Leider gibt es kein Patentrezept, wie aus der Vielzahl von Einzelanforderungen ein Pflichtenheft entstehen soll. Auch die bereits mehrfach zitierte VSGU-Richtlinie für die Durchführung von Totalunternehmer-Submissionswettbewerben ist diesbezüglich keine grosse Hilfe. Relativ vage wird nur gesagt, dass das Pflichtenheft (hier Wettbewerbsprogramm genannt) zu folgenden Themen Angaben enthalten solle: «Grundstück, Investitionsziel, funktionelle Vorgaben, Raumprogramm, Vorgabe bezüglich Qualitätsstandard, spezielle Wünsche und Auflagen des Bauherrn».

 

  • Beispiel Einfamilienhaus

Anhand einer alltäglichen Bauaufgabe, eines Einfamilienhauses, wollen wir uns mit dem Dilemma vertraut machen, mit dem man bei der Erstellung von Pflichtenheften konfrontiert ist. Es gilt, die richtige Mischung zu finden zwischen allgemeinen Vorgaben und detaillierten, präzisen Anforderungen. Aus Gründen der Effizienz muss man soweit wie möglich anstreben, mit Begriffen wie «üblicher Standard» oder «mittlerer Standard» die verlangten Eigenschaften einzugrenzen. Viele Bauteile sind damit genügend genau spezifiziert. Der Bauherrschaft eines Einfamilienhauses ist es meistens gleich, wie die Oberflächen von Wänden oder Decken konkret ausgebildet werden, solange die Ausführung einigermassen «üblich» ist. Von einem mittleren Standard kann man beispielsweise dann sprechen, wenn die Wände in den Wohnräumen verputzt sind und in den Schlafräumen mit einer Rauhfasertapete belegt. Rohe, unverputzte Oberflächen dagegen gelten nicht als «üblich».

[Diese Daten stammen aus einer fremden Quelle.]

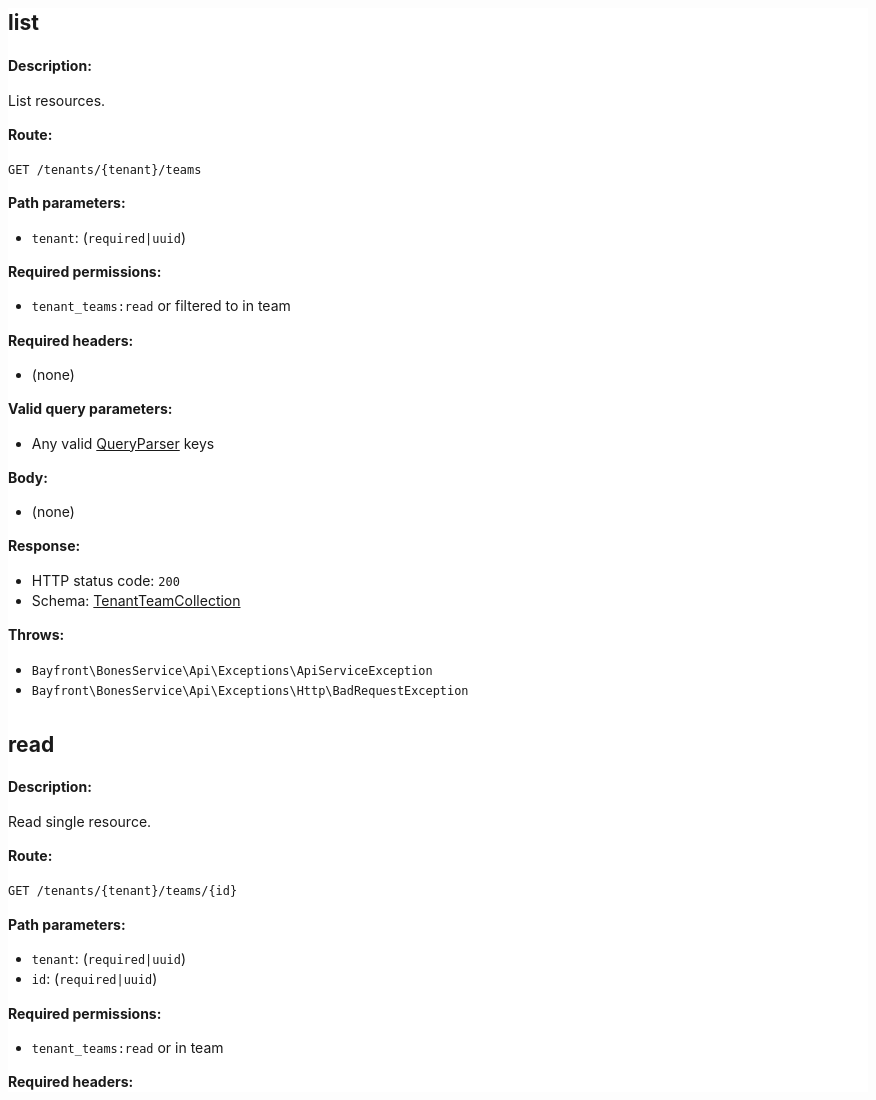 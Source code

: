 ## list

**Description:**

List resources.

**Route:**

`GET /tenants/{tenant}/teams`

**Path parameters:**

- `tenant`: (`required|uuid`)

**Required permissions:**

- `tenant_teams:read` or filtered to in team

**Required headers:**

- (none)

**Valid query parameters:**

- Any valid [QueryParser](https://github.com/bayfrontmedia/bones-service-orm/blob/master/docs/utilities/queryparser.md) keys

**Body:**

- (none)

**Response:**

- HTTP status code: `200`
- Schema: [TenantTeamCollection](../schemas.md#tenantteamcollection)

**Throws:**

- `Bayfront\BonesService\Api\Exceptions\ApiServiceException`
- `Bayfront\BonesService\Api\Exceptions\Http\BadRequestException`

## read

**Description:**

Read single resource.

**Route:**

`GET /tenants/{tenant}/teams/{id}`

**Path parameters:**

- `tenant`: (`required|uuid`)
- `id`: (`required|uuid`)

**Required permissions:**

- `tenant_teams:read` or in team

**Required headers:**
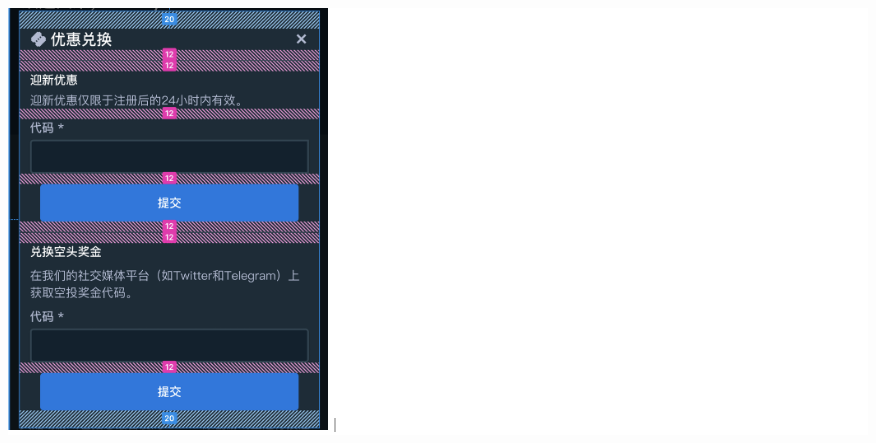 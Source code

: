 <img src="https://github.com/DebugAlvin/fire_boot/blob/main/jianju-1.png" alt="pading 1" width="320">｜ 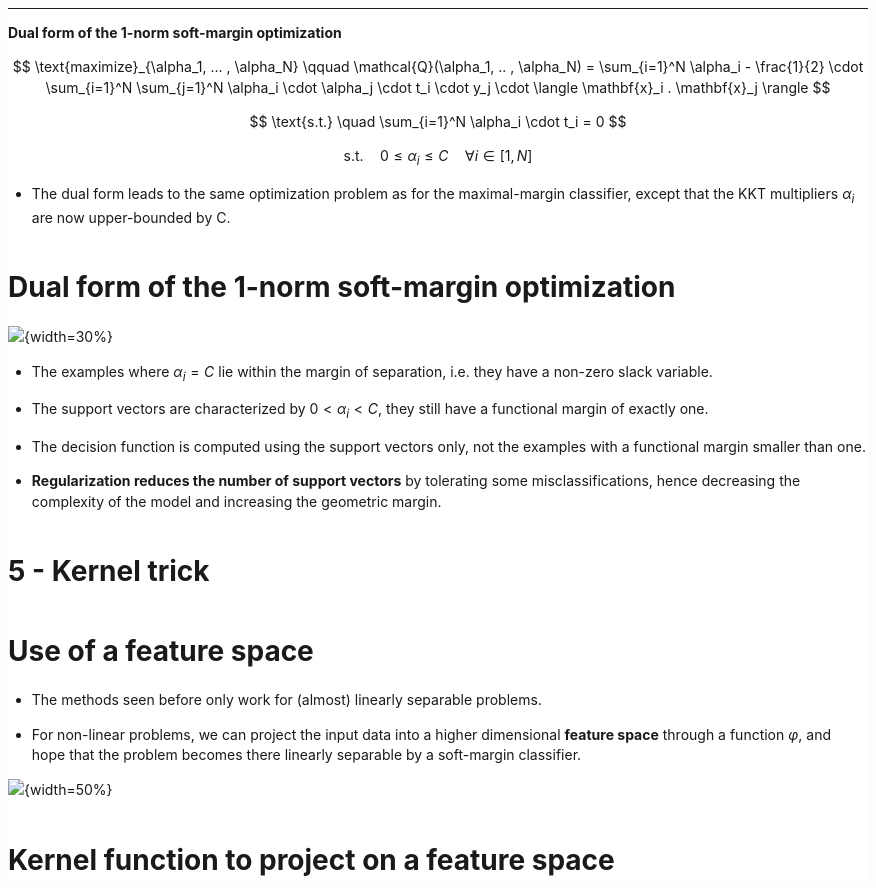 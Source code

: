 

---

**Dual form of the 1-norm soft-margin optimization**

$$
    \text{maximize}_{\alpha_1, ... , \alpha_N} \qquad \mathcal{Q}(\alpha_1, .. , \alpha_N) = \sum_{i=1}^N \alpha_i - \frac{1}{2} \cdot \sum_{i=1}^N \sum_{j=1}^N \alpha_i \cdot \alpha_j \cdot t_i \cdot y_j \cdot \langle \mathbf{x}_i . \mathbf{x}_j \rangle
$$

$$
\text{s.t.} \quad \sum_{i=1}^N \alpha_i \cdot t_i = 0
$$

$$
\text{s.t.} \quad 0 \leq \alpha_i \leq C \quad \forall i \in [1, N]
$$

* The dual form leads to the same optimization problem as for the maximal-margin classifier, except that the KKT multipliers $\alpha_i$ are now upper-bounded by C.

# Dual form of the 1-norm soft-margin optimization

![](img/soft.png){width=30%}

* The examples where $\alpha_i = C$ lie within the margin of separation, i.e. they have a non-zero slack variable.

* The support vectors are characterized by $0 < \alpha_i < C$, they still have a functional margin of exactly one.

* The decision function is computed using the support vectors only, not the examples with a functional margin smaller than one.

* **Regularization reduces the number of support vectors** by tolerating some misclassifications, hence decreasing the complexity of the model and increasing the geometric margin.

#  5 - Kernel trick


# Use of a feature space

* The methods seen before only work for (almost) linearly separable problems.

* For non-linear problems, we can project the input data into a higher dimensional **feature space** through a function $\varphi$, and hope that the problem becomes there linearly separable by a soft-margin classifier.

![](img/featurespace.png){width=50%}

# Kernel function to project on a feature space
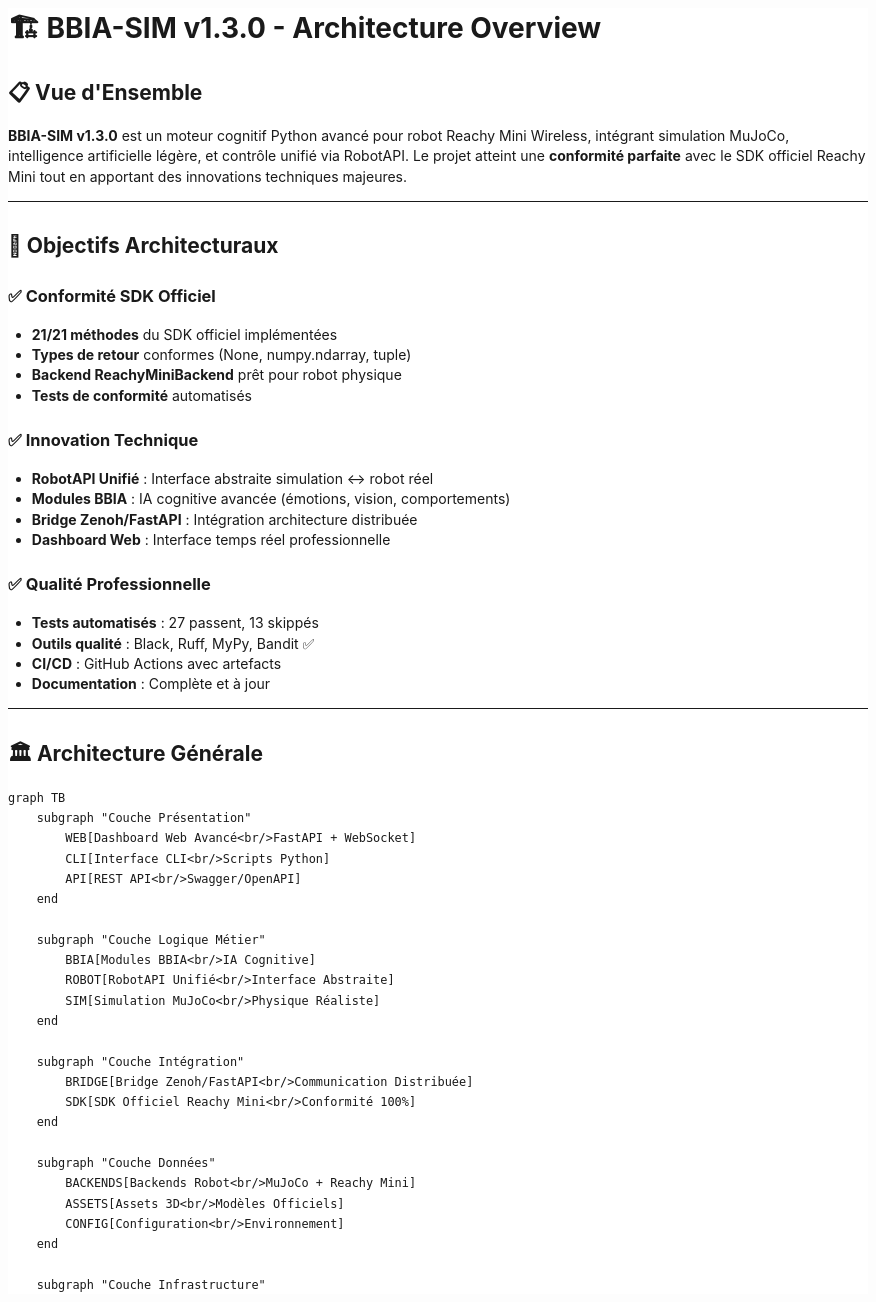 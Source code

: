 # 🏗️ BBIA-SIM v1.3.0 - Architecture Overview

## 📋 Vue d'Ensemble

**BBIA-SIM v1.3.0** est un moteur cognitif Python avancé pour robot Reachy Mini Wireless, intégrant simulation MuJoCo, intelligence artificielle légère, et contrôle unifié via RobotAPI. Le projet atteint une **conformité parfaite** avec le SDK officiel Reachy Mini tout en apportant des innovations techniques majeures.

---

## 🎯 Objectifs Architecturaux

### **✅ Conformité SDK Officiel**
- **21/21 méthodes** du SDK officiel implémentées
- **Types de retour** conformes (None, numpy.ndarray, tuple)
- **Backend ReachyMiniBackend** prêt pour robot physique
- **Tests de conformité** automatisés

### **✅ Innovation Technique**
- **RobotAPI Unifié** : Interface abstraite simulation ↔ robot réel
- **Modules BBIA** : IA cognitive avancée (émotions, vision, comportements)
- **Bridge Zenoh/FastAPI** : Intégration architecture distribuée
- **Dashboard Web** : Interface temps réel professionnelle

### **✅ Qualité Professionnelle**
- **Tests automatisés** : 27 passent, 13 skippés
- **Outils qualité** : Black, Ruff, MyPy, Bandit ✅
- **CI/CD** : GitHub Actions avec artefacts
- **Documentation** : Complète et à jour

---

## 🏛️ Architecture Générale

```mermaid
graph TB
    subgraph "Couche Présentation"
        WEB[Dashboard Web Avancé<br/>FastAPI + WebSocket]
        CLI[Interface CLI<br/>Scripts Python]
        API[REST API<br/>Swagger/OpenAPI]
    end
    
    subgraph "Couche Logique Métier"
        BBIA[Modules BBIA<br/>IA Cognitive]
        ROBOT[RobotAPI Unifié<br/>Interface Abstraite]
        SIM[Simulation MuJoCo<br/>Physique Réaliste]
    end
    
    subgraph "Couche Intégration"
        BRIDGE[Bridge Zenoh/FastAPI<br/>Communication Distribuée]
        SDK[SDK Officiel Reachy Mini<br/>Conformité 100%]
    end
    
    subgraph "Couche Données"
        BACKENDS[Backends Robot<br/>MuJoCo + Reachy Mini]
        ASSETS[Assets 3D<br/>Modèles Officiels]
        CONFIG[Configuration<br/>Environnement]
    end
    
    subgraph "Couche Infrastructure"
```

Es gibt aber auch Bauherrschaften, die wollen nicht das Übliche, sondern etwas ganz Spezielles. Vielleicht sollen aus ästhetischen Gründen alle Oberflächen rein-weiss sein, und zwar im RAL-Farbton 9010. Möglicherweise werden aus ökologischen Gründen keine kunststoffgebundenen Verputze akzeptiert. Alle diese Wünsche müssen als zwingende Spezifikationen im Pflichtenheft stehen.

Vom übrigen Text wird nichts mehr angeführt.